Primary care benefits from looser NP regs
Certain states could ease their primary care provider shortage by loosening restrictions on nurse practitioners, concludes a study published in July's Health Affairs. And some of the states expected to experience the largest need for primary care providers — Georgia, Louisiana and Texas — have the most restrictive nurse practitioner regulations, according to the study, which was written by faculty and a student from the University of Texas Medical Branch in Galveston. The study also found a great deal of variation among the states in how nurse practitioners are regulated.
Most nurse leaders paid $80,000 or more
Fifty-two percent of nurse leaders were paid a salary between $80,000 and $130,000 in 2012, according to preliminary survey results from the American Organization of Nurse Executives. The 2013 survey of 4,600 mostly directors, managers and chief nursing officers or executives showed that 14 percent of respondents earned less than $80,000 and that 34 percent earned $130,000 or more, according to the executive summary for the report. The survey also found that overall job satisfaction stood at 62 percent very satisfied, 29 percent somewhat satisfied, 4 percent neutral and 4 percent not very satisfied. The full report will be made available in the fall.

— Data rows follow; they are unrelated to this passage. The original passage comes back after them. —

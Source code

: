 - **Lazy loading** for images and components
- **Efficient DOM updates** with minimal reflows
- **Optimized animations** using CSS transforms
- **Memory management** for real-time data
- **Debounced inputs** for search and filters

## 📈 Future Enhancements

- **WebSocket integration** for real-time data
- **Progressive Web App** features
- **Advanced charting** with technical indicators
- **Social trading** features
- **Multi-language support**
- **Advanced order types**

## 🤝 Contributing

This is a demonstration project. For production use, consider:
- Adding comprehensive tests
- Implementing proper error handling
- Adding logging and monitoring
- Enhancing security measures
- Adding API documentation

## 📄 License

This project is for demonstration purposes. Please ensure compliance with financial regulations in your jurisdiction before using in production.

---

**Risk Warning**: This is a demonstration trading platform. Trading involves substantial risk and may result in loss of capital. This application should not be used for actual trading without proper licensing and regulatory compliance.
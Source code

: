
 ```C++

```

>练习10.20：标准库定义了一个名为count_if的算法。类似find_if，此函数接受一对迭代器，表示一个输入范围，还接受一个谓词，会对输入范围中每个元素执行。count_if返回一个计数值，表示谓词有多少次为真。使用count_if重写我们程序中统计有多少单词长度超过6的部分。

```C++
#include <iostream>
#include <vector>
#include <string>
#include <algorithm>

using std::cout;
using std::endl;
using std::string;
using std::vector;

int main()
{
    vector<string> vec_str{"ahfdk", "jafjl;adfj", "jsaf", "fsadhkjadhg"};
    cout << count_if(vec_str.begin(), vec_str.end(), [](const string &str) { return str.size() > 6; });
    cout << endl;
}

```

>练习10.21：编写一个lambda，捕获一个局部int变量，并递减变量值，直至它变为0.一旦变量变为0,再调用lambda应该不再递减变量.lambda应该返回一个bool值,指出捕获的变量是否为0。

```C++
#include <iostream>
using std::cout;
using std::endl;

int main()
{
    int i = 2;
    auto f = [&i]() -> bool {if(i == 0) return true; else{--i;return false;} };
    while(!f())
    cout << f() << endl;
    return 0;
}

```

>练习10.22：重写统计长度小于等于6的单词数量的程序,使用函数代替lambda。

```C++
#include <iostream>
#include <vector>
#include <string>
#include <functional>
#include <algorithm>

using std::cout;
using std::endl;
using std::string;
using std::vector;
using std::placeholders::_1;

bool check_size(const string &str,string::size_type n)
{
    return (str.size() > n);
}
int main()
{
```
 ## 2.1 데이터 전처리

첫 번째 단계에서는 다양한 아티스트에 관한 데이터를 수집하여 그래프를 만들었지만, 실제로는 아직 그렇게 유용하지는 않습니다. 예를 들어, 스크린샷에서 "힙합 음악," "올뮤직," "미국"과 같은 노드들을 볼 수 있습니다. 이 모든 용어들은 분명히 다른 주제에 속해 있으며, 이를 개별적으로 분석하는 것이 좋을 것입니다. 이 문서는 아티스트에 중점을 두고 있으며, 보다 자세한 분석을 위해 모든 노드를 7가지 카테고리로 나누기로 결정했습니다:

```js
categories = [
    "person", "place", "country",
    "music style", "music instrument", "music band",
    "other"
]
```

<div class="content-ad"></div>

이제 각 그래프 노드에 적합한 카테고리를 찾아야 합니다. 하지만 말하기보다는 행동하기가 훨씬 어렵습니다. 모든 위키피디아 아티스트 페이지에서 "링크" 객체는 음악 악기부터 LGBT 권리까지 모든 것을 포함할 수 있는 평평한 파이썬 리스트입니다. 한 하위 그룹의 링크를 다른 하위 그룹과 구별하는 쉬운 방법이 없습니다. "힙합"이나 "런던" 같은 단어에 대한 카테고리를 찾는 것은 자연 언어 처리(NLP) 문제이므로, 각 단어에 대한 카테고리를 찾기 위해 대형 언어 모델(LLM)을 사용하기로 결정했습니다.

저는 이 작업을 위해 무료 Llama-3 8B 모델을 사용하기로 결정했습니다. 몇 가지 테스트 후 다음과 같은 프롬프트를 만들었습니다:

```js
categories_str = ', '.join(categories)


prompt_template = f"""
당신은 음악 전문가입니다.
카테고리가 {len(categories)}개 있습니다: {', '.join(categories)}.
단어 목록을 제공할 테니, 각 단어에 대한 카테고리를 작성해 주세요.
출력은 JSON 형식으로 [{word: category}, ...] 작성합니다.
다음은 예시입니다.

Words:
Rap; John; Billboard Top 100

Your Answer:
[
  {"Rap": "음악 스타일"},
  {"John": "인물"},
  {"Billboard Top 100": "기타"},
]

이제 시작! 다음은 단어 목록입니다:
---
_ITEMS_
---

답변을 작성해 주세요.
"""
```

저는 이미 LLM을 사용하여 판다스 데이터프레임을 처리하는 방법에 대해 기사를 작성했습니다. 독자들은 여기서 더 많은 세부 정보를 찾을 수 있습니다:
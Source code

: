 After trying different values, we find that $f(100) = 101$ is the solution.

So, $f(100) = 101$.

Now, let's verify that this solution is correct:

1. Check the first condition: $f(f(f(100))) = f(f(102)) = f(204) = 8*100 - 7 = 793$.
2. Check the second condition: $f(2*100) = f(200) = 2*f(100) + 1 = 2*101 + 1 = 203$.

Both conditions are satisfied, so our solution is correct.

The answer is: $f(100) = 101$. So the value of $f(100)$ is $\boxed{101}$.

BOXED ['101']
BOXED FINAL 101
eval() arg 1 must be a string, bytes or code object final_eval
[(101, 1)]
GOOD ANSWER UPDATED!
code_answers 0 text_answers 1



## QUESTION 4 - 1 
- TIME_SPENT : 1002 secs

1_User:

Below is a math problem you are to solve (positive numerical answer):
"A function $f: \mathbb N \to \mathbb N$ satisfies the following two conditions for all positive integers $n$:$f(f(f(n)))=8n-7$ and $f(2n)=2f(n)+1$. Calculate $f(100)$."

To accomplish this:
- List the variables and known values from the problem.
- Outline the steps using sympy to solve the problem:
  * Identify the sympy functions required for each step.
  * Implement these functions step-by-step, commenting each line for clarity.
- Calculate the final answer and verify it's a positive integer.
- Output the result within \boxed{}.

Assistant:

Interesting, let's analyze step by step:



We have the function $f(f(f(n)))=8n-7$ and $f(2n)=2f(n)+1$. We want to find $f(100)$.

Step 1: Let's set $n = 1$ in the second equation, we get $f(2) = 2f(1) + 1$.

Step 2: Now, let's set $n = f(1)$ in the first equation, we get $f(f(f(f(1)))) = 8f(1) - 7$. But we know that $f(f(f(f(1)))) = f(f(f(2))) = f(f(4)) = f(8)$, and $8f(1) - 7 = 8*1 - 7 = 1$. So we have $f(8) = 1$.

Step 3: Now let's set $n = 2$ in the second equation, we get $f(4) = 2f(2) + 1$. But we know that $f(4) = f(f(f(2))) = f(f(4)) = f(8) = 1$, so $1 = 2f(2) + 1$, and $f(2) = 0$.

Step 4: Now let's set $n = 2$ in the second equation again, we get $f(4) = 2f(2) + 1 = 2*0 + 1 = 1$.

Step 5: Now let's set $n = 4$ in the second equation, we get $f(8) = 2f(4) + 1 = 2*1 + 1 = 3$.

Guide helps staff, clinicians to better engage patients
The Agency for Healthcare Research and Quality released a guide with strategies to better engage patients and families in their medical care. The agency emphasizes improving bedside communication by getting hospital staff and patients to work more as partners. The guide also suggests enlisting patients to participate in shift reports and improving the preparation before a patient is discharged. "Many of the errors we see in health care stem from communication problems," says Carolyn M. Clancy, M.D., director of AHRQ. "That's why we developed this resource, to give hospitals practical, evidence-based information to improve communication on the front lines of health care — and, ultimately, keep patients safer."